*EXERCISE:*
Transcribe this listing exactly; omit the pictures.

*RECORDS:*
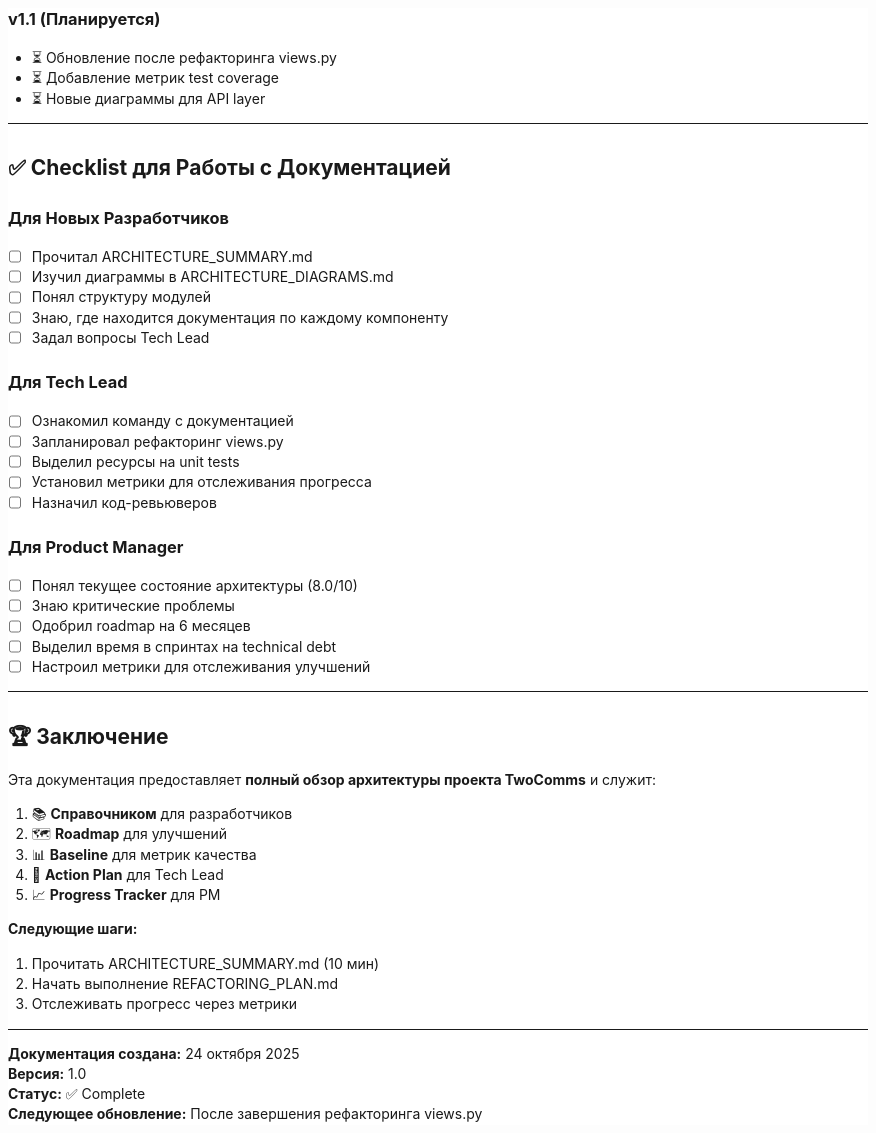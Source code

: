 ### v1.1 (Планируется)
- ⏳ Обновление после рефакторинга views.py
- ⏳ Добавление метрик test coverage
- ⏳ Новые диаграммы для API layer

---

## ✅ Checklist для Работы с Документацией

### Для Новых Разработчиков
- [ ] Прочитал ARCHITECTURE_SUMMARY.md
- [ ] Изучил диаграммы в ARCHITECTURE_DIAGRAMS.md
- [ ] Понял структуру модулей
- [ ] Знаю, где находится документация по каждому компоненту
- [ ] Задал вопросы Tech Lead

### Для Tech Lead
- [ ] Ознакомил команду с документацией
- [ ] Запланировал рефакторинг views.py
- [ ] Выделил ресурсы на unit tests
- [ ] Установил метрики для отслеживания прогресса
- [ ] Назначил код-ревьюверов

### Для Product Manager
- [ ] Понял текущее состояние архитектуры (8.0/10)
- [ ] Знаю критические проблемы
- [ ] Одобрил roadmap на 6 месяцев
- [ ] Выделил время в спринтах на technical debt
- [ ] Настроил метрики для отслеживания улучшений

---

## 🏆 Заключение

Эта документация предоставляет **полный обзор архитектуры проекта TwoComms** и служит:

1. 📚 **Справочником** для разработчиков
2. 🗺️ **Roadmap** для улучшений
3. 📊 **Baseline** для метрик качества
4. 🎯 **Action Plan** для Tech Lead
5. 📈 **Progress Tracker** для PM

**Следующие шаги:**
1. Прочитать ARCHITECTURE_SUMMARY.md (10 мин)
2. Начать выполнение REFACTORING_PLAN.md
3. Отслеживать прогресс через метрики

---

**Документация создана:** 24 октября 2025  
**Версия:** 1.0  
**Статус:** ✅ Complete  
**Следующее обновление:** После завершения рефакторинга views.py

*EXERCISE ANSWER:*
Source code

: ### v1.1 (Планируется)
- ⏳ Обновление после рефакторинга views.py
- ⏳ Добавление метрик test coverage
- ⏳ Новые диаграммы для API layer

---

## ✅ Checklist для Работы с Документацией

### Для Новых Разработчиков
- [ ] Прочитал ARCHITECTURE_SUMMARY.md
- [ ] Изучил диаграммы в ARCHITECTURE_DIAGRAMS.md
- [ ] Понял структуру модулей
- [ ] Знаю, где находится документация по каждому компоненту
- [ ] Задал вопросы Tech Lead

### Для Tech Lead
- [ ] Ознакомил команду с документацией
- [ ] Запланировал рефакторинг views.py
- [ ] Выделил ресурсы на unit tests
- [ ] Установил метрики для отслеживания прогресса
- [ ] Назначил код-ревьюверов

### Для Product Manager
- [ ] Понял текущее состояние архитектуры (8.0/10)
- [ ] Знаю критические проблемы
- [ ] Одобрил roadmap на 6 месяцев
- [ ] Выделил время в спринтах на technical debt
- [ ] Настроил метрики для отслеживания улучшений

---

## 🏆 Заключение

Эта документация предоставляет **полный обзор архитектуры проекта TwoComms** и служит:

1. 📚 **Справочником** для разработчиков
2. 🗺️ **Roadmap** для улучшений
3. 📊 **Baseline** для метрик качества
4. 🎯 **Action Plan** для Tech Lead
5. 📈 **Progress Tracker** для PM

**Следующие шаги:**
1. Прочитать ARCHITECTURE_SUMMARY.md (10 мин)
2. Начать выполнение REFACTORING_PLAN.md
3. Отслеживать прогресс через метрики

---

**Документация создана:** 24 октября 2025  
**Версия:** 1.0  
**Статус:** ✅ Complete  
**Следующее обновление:** После завершения рефакторинга views.py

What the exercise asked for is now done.